— Document images with source code —
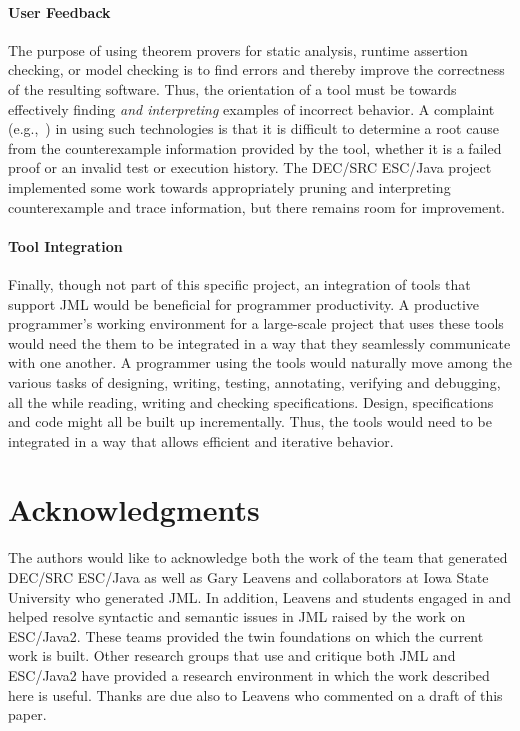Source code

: \documentclass{article}
\begin{document}
\paragraph*{User Feedback} The purpose of using theorem provers for
static analysis, runtime assertion checking, or model checking is to
find errors and thereby improve the correctness of the resulting
software.  Thus, the orientation of a tool must be towards effectively
finding \emph{and interpreting} examples of incorrect behavior.  A
complaint (e.g.,~\cite{GroceVisser03}) in using such technologies is that it is difficult
to determine a root cause from the counterexample information provided
by the tool, whether it is a failed proof or an invalid test or
execution history.  The DEC/SRC ESC/Java project implemented some work towards
appropriately pruning and interpreting counterexample and trace information, but
there remains room for improvement.

\paragraph*{Tool Integration} Finally, though not part of this specific
project, an integration of tools that support JML would be beneficial for
programmer productivity.
A productive programmer's working environment for a large-scale
project that uses these tools would need the them to be integrated in
a way that they seamlessly communicate with one another.  A
programmer using the tools would naturally move among the various
tasks of designing, writing,
testing, annotating, verifying and debugging, all the while reading, writing
and checking specifications.  Design, specifications and code might all
be built up incrementally.  Thus, the tools would
need to be integrated in a way that allows efficient and iterative
behavior.

\section{Acknowledgments}
The authors would like to acknowledge both the work of the team that
generated DEC/SRC ESC/Java as well as Gary Leavens and collaborators
at Iowa State University who generated JML.  In addition, Leavens and
students engaged in and helped resolve syntactic and semantic issues
in JML raised by the work on ESC/Java2.  These teams provided the twin
foundations on which the current work is built.  
Other research groups that use and critique both JML and ESC/Java2
have provided a research environment in which the work described here
is useful.   Thanks are due also to Leavens who commented on 
a draft of this paper.  
\end{document}
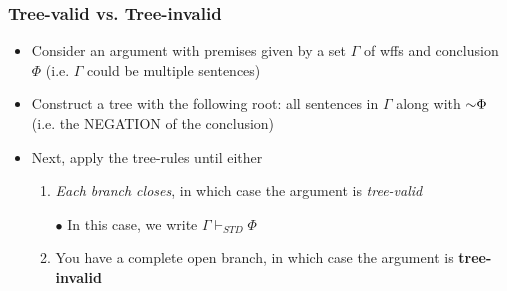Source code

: \begin{frame}
\frametitle{Tree-valid vs. Tree-invalid}

\begin{itemize}[<+->]

\item Consider an argument with premises given by a set $\Gamma$ of wffs and conclusion $\Phi $ (i.e. $\Gamma$ could be multiple sentences)

\item Construct a tree with the following root: all sentences in $\Gamma$ along with $\enot \Phi $ (i.e. the NEGATION of the conclusion)

\item Next, apply the tree-rules until either

\bigskip

\begin{enumerate}[1.)]

\item \emph{Each branch closes}, in which case the argument is \emph{tree-valid}

\medskip $\bullet$ In this case, we write $\Gamma \vdash_{STD} \Phi $

\bigskip

\item You have \textcolor{OGlyallpink}{a complete open branch}, in which case the argument is \textcolor{OGlyallpink}{\textbf{tree-invalid}}


\end{enumerate}


\end{itemize}
\end{frame}

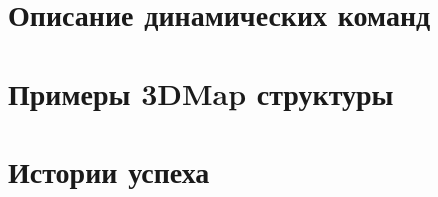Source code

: \documentclass[13pt]{extbook}
\begin{document}
   	\setcounter{secnumdepth}{0}

    \appendix
    
    \chapter{Описание динамических команд}\label{apx:dlib_doc}
    

    \chapter{Примеры 3DMap структуры}\label{apx:3dmap}
    

    \clearpage
    \printglossaries 
    
     \chapter{Истории успеха}
    
\end{document}
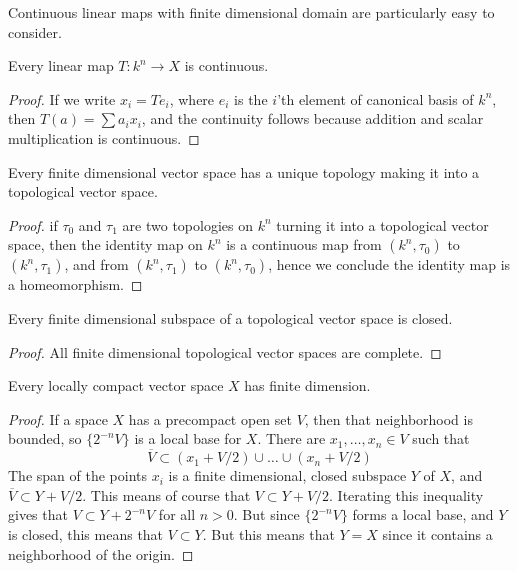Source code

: Continuous linear maps with finite dimensional domain are particularly easy to consider.

\begin{lemma}
    Every linear map $T: k^n \to X$ is continuous.
\end{lemma}
\begin{proof}
    If we write $x_i = Te_i$, where $e_i$ is the $i$'th element of canonical basis of $k^n$, then $T(a) = \sum a_i x_i$, and the continuity follows because addition and scalar multiplication is continuous.
\end{proof}

\begin{corollary}
    Every finite dimensional vector space has a unique topology making it into a topological vector space.
\end{corollary}
\begin{proof}
    if $\tau_0$ and $\tau_1$ are two topologies on $k^n$ turning it into a topological vector space, then the identity map on $k^n$ is a continuous map from $(k^n, \tau_0)$ to $(k^n, \tau_1)$, and from $(k^n, \tau_1)$ to $(k^n, \tau_0)$, hence we conclude the identity map is a homeomorphism.
\end{proof}

\begin{corollary}
    Every finite dimensional subspace of a topological vector space is closed.
\end{corollary}
\begin{proof}
    All finite dimensional topological vector spaces are complete.
\end{proof}

\begin{theorem}
    Every locally compact vector space $X$ has finite dimension.
\end{theorem}
\begin{proof}
    If a space $X$ has a precompact open set $V$, then that neighborhood is bounded, so $\{ 2^{-n} V \}$ is a local base for $X$. There are $x_1, \dots, x_n \in V$ such that
    \[ \overline{V} \subset (x_1 + V/2) \cup \dots \cup (x_n + V/2) \]
    The span of the points $x_i$ is a finite dimensional, closed subspace $Y$ of $X$, and $\overline{V} \subset Y + V/2$. This means of course that $V \subset Y + V/2$. Iterating this inequality gives that $V \subset Y + 2^{-n} V$ for all $n > 0$. But since $\{ 2^{-n} V \}$ forms a local base, and $Y$ is closed, this means that $V \subset Y$. But this means that $Y = X$ since it contains a neighborhood of the origin.
\end{proof}

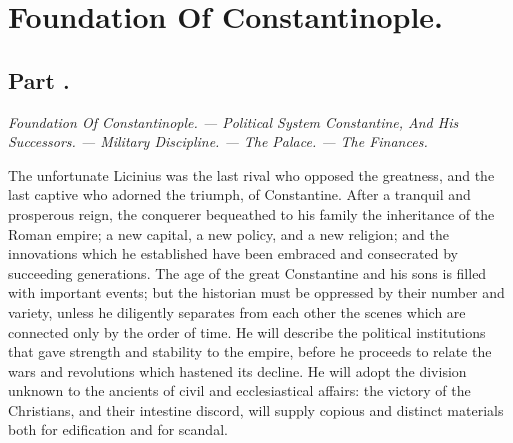 \chapter{Foundation Of Constantinople.}
\section{Part \thesection.}

\textit{Foundation Of Constantinople. — Political System Constantine, And
His Successors. — Military Discipline. — The Palace. — The Finances.}
\vspace{\onelineskip}

The unfortunate Licinius was the last rival who opposed the
greatness, and the last captive who adorned the triumph, of
Constantine. After a tranquil and prosperous reign, the conquerer
bequeathed to his family the inheritance of the Roman empire; a
new capital, a new policy, and a new religion; and the
innovations which he established have been embraced and
consecrated by succeeding generations. The age of the great
Constantine and his sons is filled with important events; but the
historian must be oppressed by their number and variety, unless
he diligently separates from each other the scenes which are
connected only by the order of time. He will describe the
political institutions that gave strength and stability to the
empire, before he proceeds to relate the wars and revolutions
which hastened its decline. He will adopt the division unknown to
the ancients of civil and ecclesiastical affairs: the victory of
the Christians, and their intestine discord, will supply copious
and distinct materials both for edification and for scandal.

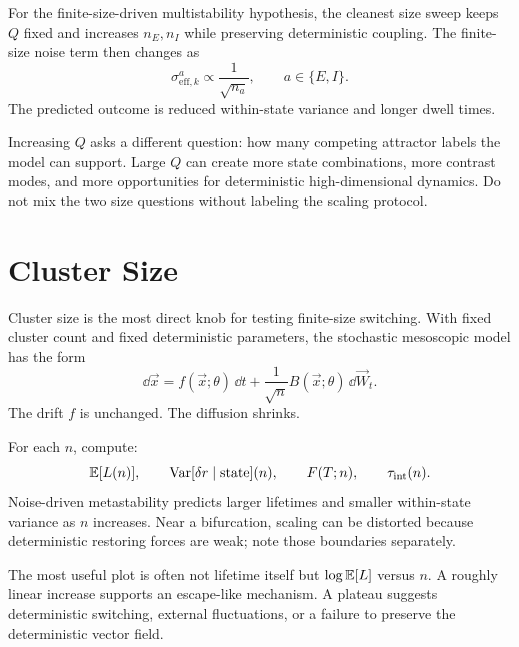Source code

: For the finite-size-driven multistability hypothesis, the cleanest size sweep keeps $Q$ fixed and increases $n_E,n_I$ while preserving deterministic coupling. The finite-size noise term then changes as
%
\begin{equation}
  \sigma_{\mathrm{eff},k}^{a}
  \propto
  \frac{1}{\sqrt{n_a}},
  \qquad
  a\in\{E,I\}.
  \label{eq:size-noise-scaling-ei}
\end{equation}
%
The predicted outcome is reduced within-state variance and longer dwell times.

Increasing $Q$ asks a different question: how many competing attractor labels the model can support. Large $Q$ can create more state combinations, more contrast modes, and more opportunities for deterministic high-dimensional dynamics. Do not mix the two size questions without labeling the scaling protocol.

\section{Cluster Size}
\label{sec:phase-cluster-size}

Cluster size is the most direct knob for testing finite-size switching. With fixed cluster count and fixed deterministic parameters, the stochastic mesoscopic model has the form
%
\begin{equation}
  \dd \vec x
  =
  f(\vec x;\theta)\,\dd t
  +
  \frac{1}{\sqrt n}B(\vec x;\theta)\,\dd \vec W_t .
  \label{eq:cluster-size-phase-sde}
\end{equation}
%
The drift $f$ is unchanged. The diffusion shrinks.

For each $n$, compute:
%
\begin{equation}
  \E[L(n)],
  \qquad
  \Var[\delta r\mid \text{state}](n),
  \qquad
  F(T;n),
  \qquad
  \tau_{\mathrm{int}}(n).
  \label{eq:cluster-size-summary-statistics}
\end{equation}
%
Noise-driven metastability predicts larger lifetimes and smaller within-state variance as $n$ increases. Near a bifurcation, scaling can be distorted because deterministic restoring forces are weak; note those boundaries separately.

The most useful plot is often not lifetime itself but $\log \E[L]$ versus $n$. A roughly linear increase supports an escape-like mechanism. A plateau suggests deterministic switching, external fluctuations, or a failure to preserve the deterministic vector field.

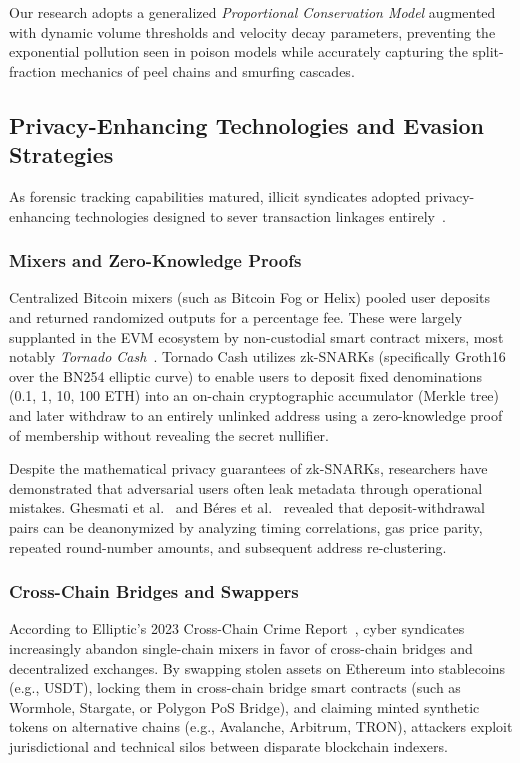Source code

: Our research adopts a generalized \emph{Proportional Conservation Model} augmented with dynamic volume thresholds and velocity decay parameters, preventing the exponential pollution seen in poison models while accurately capturing the split-fraction mechanics of peel chains and smurfing cascades.

\subsection{Privacy-Enhancing Technologies and Evasion Strategies}

As forensic tracking capabilities matured, illicit syndicates adopted privacy-enhancing technologies designed to sever transaction linkages entirely~\cite{sasson2014zerocash, pertsev2020tornado}.

\subsubsection{Mixers and Zero-Knowledge Proofs}
Centralized Bitcoin mixers (such as Bitcoin Fog or Helix) pooled user deposits and returned randomized outputs for a percentage fee. These were largely supplanted in the EVM ecosystem by non-custodial smart contract mixers, most notably \emph{Tornado Cash}~\cite{pertsev2020tornado}. Tornado Cash utilizes zk-SNARKs (specifically Groth16 over the BN254 elliptic curve) to enable users to deposit fixed denominations (0.1, 1, 10, 100 ETH) into an on-chain cryptographic accumulator (Merkle tree) and later withdraw to an entirely unlinked address using a zero-knowledge proof of membership without revealing the secret nullifier.

Despite the mathematical privacy guarantees of zk-SNARKs, researchers have demonstrated that adversarial users often leak metadata through operational mistakes. Ghesmati et al.~\cite{ghesmati2022deanonymizing} and B{\'e}res et al.~\cite{beres2021blockchain} revealed that deposit-withdrawal pairs can be deanonymized by analyzing timing correlations, gas price parity, repeated round-number amounts, and subsequent address re-clustering.

\subsubsection{Cross-Chain Bridges and Swappers}
According to Elliptic's 2023 Cross-Chain Crime Report~\cite{elliptic2023typologies}, cyber syndicates increasingly abandon single-chain mixers in favor of cross-chain bridges and decentralized exchanges. By swapping stolen assets on Ethereum into stablecoins (e.g., USDT), locking them in cross-chain bridge smart contracts (such as Wormhole, Stargate, or Polygon PoS Bridge), and claiming minted synthetic tokens on alternative chains (e.g., Avalanche, Arbitrum, TRON), attackers exploit jurisdictional and technical silos between disparate blockchain indexers.


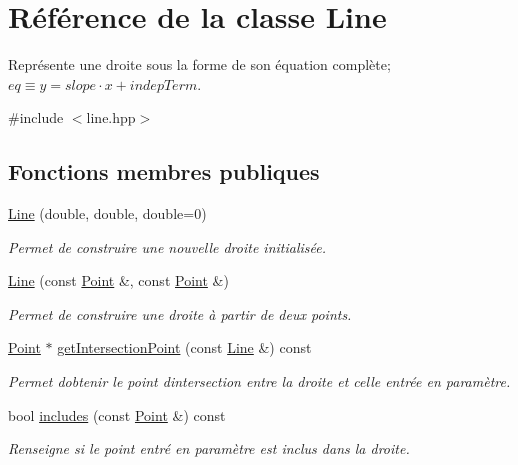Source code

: \hypertarget{classLine}{}\section{Référence de la classe Line}
\label{classLine}


Représente une droite sous la forme de son équation complète; $ eq \equiv y = slope \cdot x + indepTerm $.  




{\ttfamily \#include $<$line.\+hpp$>$}

\subsection*{Fonctions membres publiques}
\begin{DoxyCompactItemize}
\item 
\hyperlink{classLine_a51acfb27d7778c0f96624edc27dab5c7}{Line} (double, double, double=0)
\begin{DoxyCompactList}\small\item\em Permet de construire une nouvelle droite initialisée. \end{DoxyCompactList}\item 
\hyperlink{classLine_a13562b07c6a09b1bc7720a6c4f77fb3e}{Line} (const \hyperlink{classPoint}{Point} \&, const \hyperlink{classPoint}{Point} \&)
\begin{DoxyCompactList}\small\item\em Permet de construire une droite à partir de deux points. \end{DoxyCompactList}\item 
\hyperlink{classPoint}{Point} $\ast$ \hyperlink{classLine_a9449a6777c0d4783b2210c057ae1c811}{get\+Intersection\+Point} (const \hyperlink{classLine}{Line} \&) const 
\begin{DoxyCompactList}\small\item\em Permet d\textquotesingle{}obtenir le point d\textquotesingle{}intersection entre la droite et celle entrée en paramètre. \end{DoxyCompactList}\item 
bool \hyperlink{classLine_a36eaf7c0fcc008e1e72a1a82137f42a4}{includes} (const \hyperlink{classPoint}{Point} \&) const 
\begin{DoxyCompactList}\small\item\em Renseigne si le point entré en paramètre est inclus dans la droite. \end{DoxyCompactList}\item 

\end{DoxyCompactItemize}
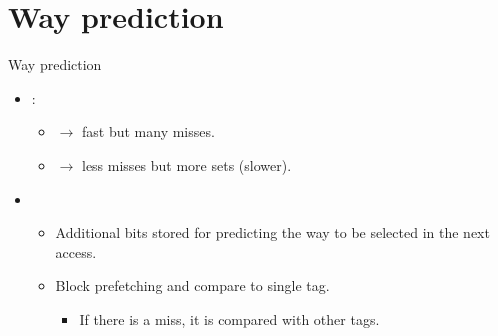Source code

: \section{Way prediction}

\begin{frame}[t]{Way prediction}
\begin{itemize}
  \item {}:
    \begin{itemize}
      \item {} $\rightarrow$ fast but many misses.
      \item {} $\rightarrow$ less misses but more sets (slower).
    \end{itemize}

  \item {}
    \begin{itemize}
      \item Additional bits stored for predicting the way to be selected in the next access.
      \item Block prefetching and compare to single tag.
        \begin{itemize}
          \item If there is a miss, it is compared with other tags.
        \end{itemize}
    \end{itemize}
\end{itemize}
\end{frame}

— WORK TO BE COMPLETED —
Scan the entries above and copy each line where "neighborhood" occurs.

— EXPECTED ANSWER —
    If a space $X$ has a precompact open set $V$, then that neighborhood is bounded, so $\{ 2^{-n} V \}$ is a local base for $X$. There are $x_1, \dots, x_n \in V$ such that
    The span of the points $x_i$ is a finite dimensional, closed subspace $Y$ of $X$, and $\overline{V} \subset Y + V/2$. This means of course that $V \subset Y + V/2$. Iterating this inequality gives that $V \subset Y + 2^{-n} V$ for all $n > 0$. But since $\{ 2^{-n} V \}$ forms a local base, and $Y$ is closed, this means that $V \subset Y$. But this means that $Y = X$ since it contains a neighborhood of the origin.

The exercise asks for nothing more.